Через год после того вышли семь томов собрания его сочинений (рассказов, повестей и романов) и один том писем. К роману „Гарденины“ было приложено предисловие Толстого. К письмам – его автобиография и статья Гершензона: „Мировоззрение Эртеля“.
Александр Эртель
Толстой писал о „Гардениных“, что, „начав читать эту книгу, не мог оторваться, пока не прочел ее всю и не перечел некоторых мест по несколько раз“.
…Эртель был прежде всего человеком дела. Ему дана была от природы огромная жизнеспособность, он был ярким представителем делателей жизни, обладал страстной жаждой быть в непрерывной смене явлений и действий.
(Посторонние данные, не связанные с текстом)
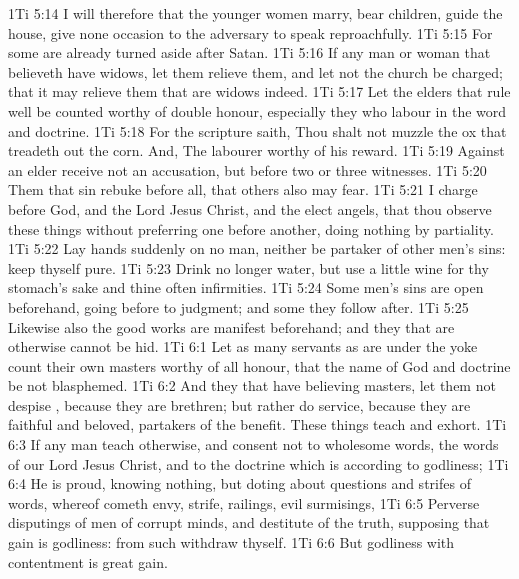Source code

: \vs 1Ti 5:14 I will therefore that the younger women marry, bear children, guide the house, give none occasion to the adversary to speak reproachfully.
\vs 1Ti 5:15 For some are already turned aside after Satan.
\vs 1Ti 5:16 If any man or woman that believeth have widows, let them relieve them, and let not the church be charged; that it may relieve them that are widows indeed.
\vs 1Ti 5:17 Let the elders that rule well be counted worthy of double honour, especially they who labour in the word and doctrine.
\vs 1Ti 5:18 For the scripture saith, Thou shalt not muzzle the ox that treadeth out the corn. And, The labourer  worthy of his reward.
\vs 1Ti 5:19 Against an elder receive not an accusation, but before two or three witnesses.
\vs 1Ti 5:20 Them that sin rebuke before all, that others also may fear.
\vs 1Ti 5:21 I charge  before God, and the Lord Jesus Christ, and the elect angels, that thou observe these things without preferring one before another, doing nothing by partiality.
\vs 1Ti 5:22 Lay hands suddenly on no man, neither be partaker of other men's sins: keep thyself pure.
\vs 1Ti 5:23 Drink no longer water, but use a little wine for thy stomach's sake and thine often infirmities.
\vs 1Ti 5:24 Some men's sins are open beforehand, going before to judgment; and some  they follow after.
\vs 1Ti 5:25 Likewise also the good works  are manifest beforehand; and they that are otherwise cannot be hid.
\vs 1Ti 6:1 Let as many servants as are under the yoke count their own masters worthy of all honour, that the name of God and  doctrine be not blasphemed.
\vs 1Ti 6:2 And they that have believing masters, let them not despise , because they are brethren; but rather do  service, because they are faithful and beloved, partakers of the benefit. These things teach and exhort.
\vs 1Ti 6:3 If any man teach otherwise, and consent not to wholesome words,  the words of our Lord Jesus Christ, and to the doctrine which is according to godliness;
\vs 1Ti 6:4 He is proud, knowing nothing, but doting about questions and strifes of words, whereof cometh envy, strife, railings, evil surmisings,
\vs 1Ti 6:5 Perverse disputings of men of corrupt minds, and destitute of the truth, supposing that gain is godliness: from such withdraw thyself.
\vs 1Ti 6:6 But godliness with contentment is great gain.
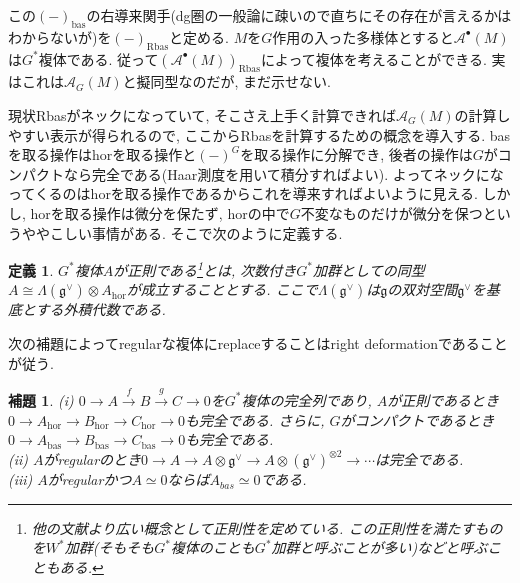 \documentclass{ltjsarticle}
\theoremstyle{mystyle}
\newtheorem{dfn}[theorem]{定義}
\newtheorem{lemma}[theorem]{補題}
\begin{document}
この$(-)_{\mathrm{bas}}$の右導来関手(dg圏の一般論に疎いので直ちにその存在が言えるかはわからないが)を$(-)_{\mathrm{Rbas}}$と定める.
$M$を$G$作用の入った多様体とすると$\mathcal A^\bullet(M)$は$G^*$複体である.
従って$(\mathcal A^\bullet(M))_{\mathrm{Rbas}}$によって複体を考えることができる.
実はこれは$\mathcal A_{G}(M)$と擬同型なのだが, まだ示せない. 

現状Rbasがネックになっていて, そこさえ上手く計算できれば$\mathcal A_{G}(M)$の計算しやすい表示が得られるので, ここからRbasを計算するための概念を導入する.
basを取る操作はhorを取る操作と$(-)^G$を取る操作に分解でき, 後者の操作は$G$がコンパクトなら完全である(Haar測度を用いて積分すればよい).
よってネックになってくるのはhorを取る操作であるからこれを導来すればよいように見える.
しかし, horを取る操作は微分を保たず, horの中で$G$不変なものだけが微分を保つというややこしい事情がある.
そこで次のように定義する.
\begin{dfn}
  $G^*$複体$A$が正則である\footnote{他の文献より広い概念として正則性を定めている. この正則性を満たすものを$W^*$加群(そもそも$G^*$複体のことも$G^*$加群と呼ぶことが多い)などと呼ぶこともある.}とは, 次数付き$G^*$加群としての同型$A\cong \Lambda(\mathfrak g^{\vee})\otimes A_{\mathrm{hor}}$が成立することとする.
  ここで$\Lambda(\mathfrak g^{\vee})$は$\mathfrak g$の双対空間$\mathfrak g^{\vee}$を基底とする外積代数である.
\end{dfn}
次の補題によってregularな複体にreplaceすることはright deformationであることが従う.
\begin{lemma}
  (i) $0\to A\xrightarrow{f} B\xrightarrow{g} C\to 0$を$G^*$複体の完全列であり, $A$が正則であるとき$0\to A_{\mathrm{hor}}\to B_{\mathrm{hor}}\to C_{\mathrm{hor}}\to 0$も完全である.
  さらに, $G$がコンパクトであるとき$0\to A_{\mathrm{bas}}\to B_{\mathrm{bas}}\to C_{\mathrm{bas}}\to 0$も完全である.\\
  (ii) $A$がregularのとき$0\to A\to A\otimes\mathfrak g^\vee\to A\otimes (\mathfrak g^\vee)^{\otimes2}\to\cdots$は完全である.\\
  (iii) $A$がregularかつ$A\simeq0$ならば$A_{bas}\simeq0$である.
\end{lemma}
\end{document}
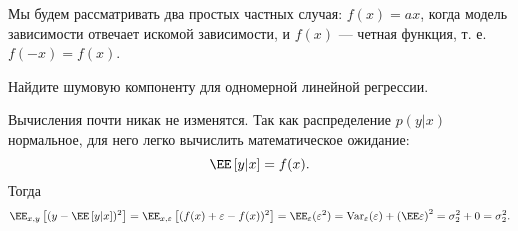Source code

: \documentclass[12pt,fleqn]{article}
\begin{document}
Мы будем рассматривать два простых частных случая: $f(x) = ax$, когда модель зависимости отвечает искомой зависимости, и $f(x)$ --- четная функция, т. е. $f(-x) = f(x)$.  
\newpage
\begin{vkProblem}
Найдите шумовую компоненту для одномерной линейной регрессии.
\end{vkProblem}
\begin{esSolution}
    Вычисления почти никак не изменятся.
    Так как распределение $p(y|x)$ нормальное, для него легко вычислить математическое ожидание:
    $$
    \EE\left[y|x\right] = f(x).
    $$
    Тогда
    $$
    \EE_{x, y}\left[(y - \EE\left[y|x\right] )^2\right] = 
    \EE_{x, \varepsilon}\left[(f(x) + \varepsilon - f(x) )^2\right] = 
    \EE_{\varepsilon} (\varepsilon^2) = \text{Var}_{\varepsilon}(\varepsilon) + \left(\EE\varepsilon\right)^2 = \sigma_2^2 + 0 = \sigma_2^2.
    $$
\end{esSolution}
\end{document}
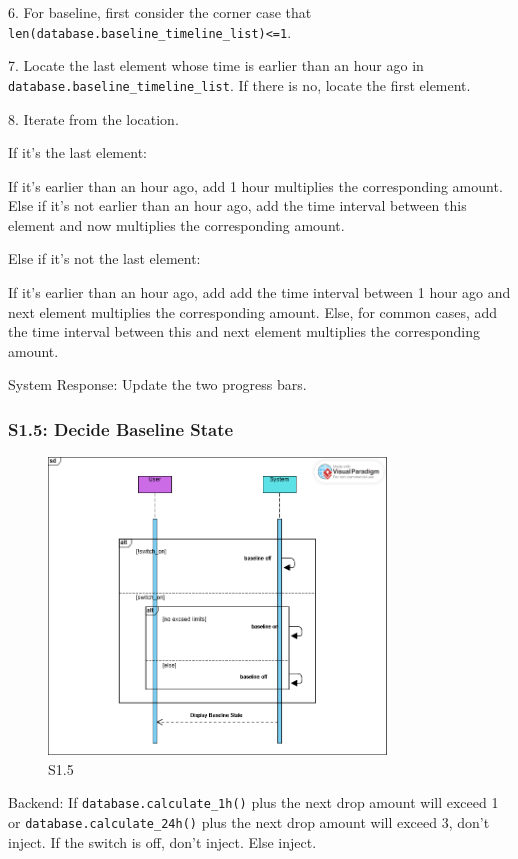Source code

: \documentclass{article}
\begin{document}
6. For baseline, first consider the corner case that \lstinline!len(database.baseline_timeline_list)<=1!.

7. Locate the last element whose time is earlier than an hour ago in \lstinline!database.baseline_timeline_list!. If there is no, locate the first element.

8. Iterate from the location.

If it's the last element:

If it's earlier than an hour ago, add 1 hour multiplies the corresponding amount.
Else if it's not earlier than an hour ago, add the time interval between this element and now multiplies the corresponding amount.

Else if it's not the last element:

If it's earlier than an hour ago, add add the time interval between 1 hour ago and next element multiplies the corresponding amount.
Else, for common cases, add the time interval between this and next element multiplies the corresponding amount.

System Response: Update the two progress bars.
\subsubsection*{S1.5: Decide Baseline State}
\begin{figure}[htbp]
  \centering
  \includegraphics[width=0.8\textwidth]{img/S1_5.png}
  \caption{S1.5}
\end{figure}
Backend: If \lstinline!database.calculate_1h()! plus the next drop amount will exceed 1 or \lstinline!database.calculate_24h()! plus the next drop amount will exceed 3, don't inject. If the switch is off, don't inject. Else inject.
\end{document}
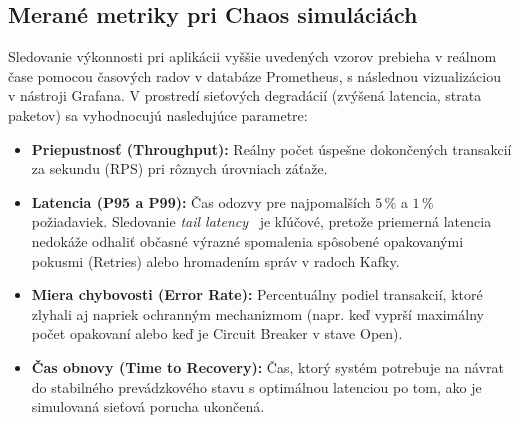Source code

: \subsection{Merané metriky pri Chaos simuláciách} \label{s: metriky}
Sledovanie výkonnosti pri aplikácii vyššie uvedených vzorov prebieha v reálnom čase pomocou časových radov v databáze Prometheus, s následnou vizualizáciou v nástroji Grafana. V prostredí sieťových degradácií (zvýšená latencia, strata paketov) sa vyhodnocujú nasledujúce parametre:
\begin{itemize}
\item \textbf{Priepustnosť (Throughput):} Reálny počet úspešne dokončených transakcií za sekundu (RPS) pri rôznych úrovniach záťaže.
\item \textbf{Latencia (P95 a P99):} Čas odozvy pre najpomalších $5\,\%$ a $1\,\%$ požiadaviek. Sledovanie \textit{tail latency}~\cite{Dean2013} je kľúčové, pretože priemerná latencia nedokáže odhaliť občasné výrazné spomalenia spôsobené opakovanými pokusmi (Retries) alebo hromadením správ v radoch Kafky.
\item \textbf{Miera chybovosti (Error Rate):} Percentuálny podiel transakcií, ktoré zlyhali aj napriek ochranným mechanizmom (napr. keď vyprší maximálny počet opakovaní alebo keď je Circuit Breaker v stave Open).
\item \textbf{Čas obnovy (Time to Recovery):} Čas, ktorý systém potrebuje na návrat do stabilného prevádzkového stavu s optimálnou latenciou po tom, ako je simulovaná sieťová porucha ukončená.
\end{itemize}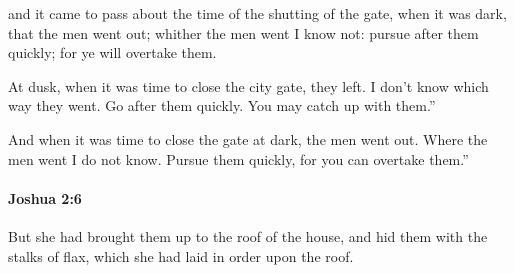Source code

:			\begin{versebox}
					\item[BHS] 
					\item[ASV] and it came to pass about the time of the shutting of the gate, when it was dark, that the men went out; whither the men went I know not: pursue after them quickly; for ye will overtake them.
					\item[NIV] At dusk, when it was time to close the city gate, they left. I don’t know which way they went. Go after them quickly. You may catch up with them.”
					\item[NRSV] And when it was time to close the gate at dark, the men went out. Where the men went I do not know. Pursue them quickly, for you can overtake them.”
			\end{versebox}

		\paragraph{Joshua 2:6} %
			\label{JOSHUA-2-6}

			But she had brought them up to the roof of the house, and hid them with the stalks of flax, which she had laid in order upon the roof.

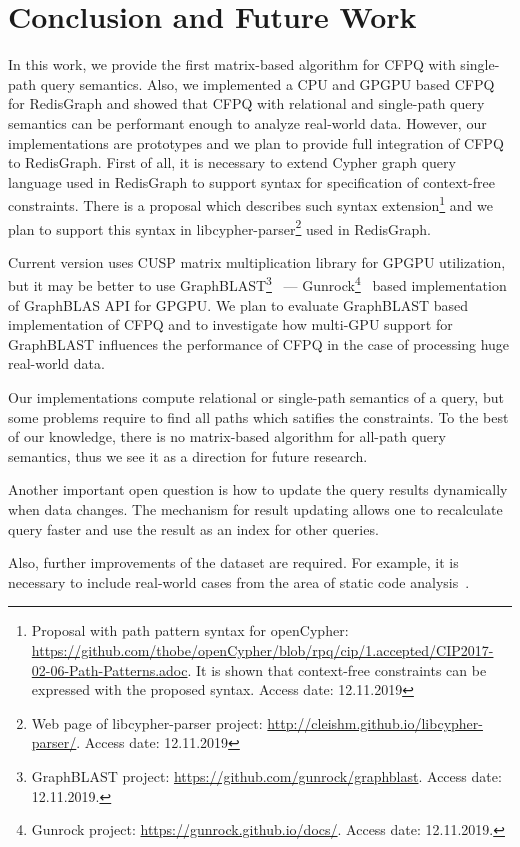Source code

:\section{Conclusion and Future Work}
In this work, we provide the first matrix-based algorithm for CFPQ with single-path query semantics.
Also, we implemented a CPU and GPGPU based CFPQ for RedisGraph and showed that CFPQ with relational and single-path query semantics can be performant enough to analyze real-world data.
However, our implementations are prototypes and we plan to provide full integration of CFPQ to RedisGraph.
First of all, it is necessary to extend Cypher graph query language used in RedisGraph to support syntax for specification of context-free constraints.
There is a proposal which describes such syntax extension\footnote{Proposal with path pattern syntax for openCypher: \url{https://github.com/thobe/openCypher/blob/rpq/cip/1.accepted/CIP2017-02-06-Path-Patterns.adoc}. It is shown that context-free constraints can be expressed with the proposed syntax. Access date: 12.11.2019} and we plan to support this syntax in libcypher-parser\footnote{Web page of libcypher-parser project: \url{http://cleishm.github.io/libcypher-parser/}. Access date: 12.11.2019} used in RedisGraph.

Current version uses CUSP matrix multiplication library for GPGPU utilization, but it may be better to use GraphBLAST\footnote{GraphBLAST project: \url{https://github.com/gunrock/graphblast}. Access date: 12.11.2019.}~\cite{yang2019graphblast} --- Gunrock\footnote{Gunrock project: \url{https://gunrock.github.io/docs/}. Access date: 12.11.2019.}~\cite{Wang:2017:GGG:3131890.3108140} based implementation of GraphBLAS API for GPGPU.
We plan to evaluate GraphBLAST based implementation of CFPQ and to investigate how multi-GPU support for GraphBLAST influences the performance of CFPQ in the case of processing huge real-world data.

Our implementations compute relational or single-path semantics of a query, but some problems require to find all paths which satifies the constraints.
To the best of our knowledge, there is no matrix-based algorithm for all-path query semantics, thus we see it as a direction for future research.

Another important open question is how to update the query results dynamically when data changes.
The mechanism for result updating allows one to recalculate query faster and use the result as an index for other queries.

Also, further improvements of the dataset are required.
For example, it is necessary to include real-world cases from the area of static code analysis~\cite{Zheng:2008:DAA:1328897.1328464,veduradabatch,LPAR-21:Cauliflower_Solver_Generator_for}.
…Он верил, что существует абсолютная истина, но стоял лишь за условное осуществление ее, любил говорить: „В меру, друг, в меру!“ – то есть: не ускоряй насильственно этот поступательный ход истории. …Значит ли это, однако, что он проповедовал „умеренность и аккуратность“? Редко кто был менее умерен и аккуратен, чем он, вся жизнь которого была страстной неумеренностью, „вечным горением в делах душевных, общественных и житейских, страдальческими поисками внешней и внутренней гармонии“. Он сам нередко жаловался: „Все не удается восстановить в своей жизни равновесия… То, что видишь вокруг и что читаешь, до такой степени надрывает сердце жалостью к одним и гневом к другим, что просто беда…“ И дальше (говоря о своем участии в помощи голодающим, которой он в начале девяностых годов отдавался целых два года с такой страстью, что совершенно забросил свои собственные дела и оказался в настоящей нищете): „Еще раз узнал, что могу, до самозабвения, до полнейшего упадка сил, увлекаться так называемой общественной деятельностью…“
Он сурово осуждал русскую интеллигенцию, и прежде всего с практической точки зрения. Он говорил, что ее вечный протест, обусловленный только „нервическим раздражением“ или „лирическим отношением к вещам“, бессилен, не ведет к цели, ибо пафос сам по себе не есть какая-либо сущность, а только форма проявления, сущностью же всякой борьбы является личное религиозно-философское убеждение протестующего и затем – понимание исторической действительности. Первое, что нужно русскому интеллигенту, говорил он, это проникнуться учением Христа, „который костью стал в горле господ Михайловских“, без чего невозможна религиозная культура личности, а второе – глубокая и серьезная культура и исторический такт. Он говорил: „Всякие «забытые слова» оттого ведь и забываются столь быстро и часто, что мы их воспринимаем лишь нервами… Несчастье нашего поколения заключается в том, что у него совершенно отсутствовал интерес к религии, к философии, к искусству и до сих пор отсутствует свободно развитое чувство, свободная мысль… Людям, кроме политических форм и учреждений, нужен «дух», вера, истина, Бог… Ты скажешь: а все же умели умирать за идею! Ах, легче умереть, нежели осуществить!“
…„Мне думается, – писал он в своей записной книжке, возражая Толстому, последователем которого он был во многом, – я думаю, что раздать имение нищим – не вся правда. Нужно, чтобы во мне и в детях моих сохранилось то, что есть добро: знание, образованность, целый ряд истинно хороших привычек, а это все большей частью требует не одной головной передачи, а наследственной. Отдавши имение, отдам ли я действительно все, чем я обязан людям? Нет, благодаря чужому труду я, кроме имения, обладаю еще многим другим и этим многим должен делиться с ближним, а не зарывать его в землю…“» (И. Бунин. Воспоминания).
ЭФРОН Сергей Яковлевич
Литератор, издатель. Сборник рассказов «Детство» (М., 1912). Муж М. Цветаевой. В 1921–1937 – за границей. Погиб в ГУЛАГе.
«Сережу любила Марина – и он любил ее ответной любовью, и Марина была счастлива. Волнение ее счастья передавалось мне за нее, радостью! За нее, которая никогда с детства не была счастлива, всегда одинока, всегда – в тоске.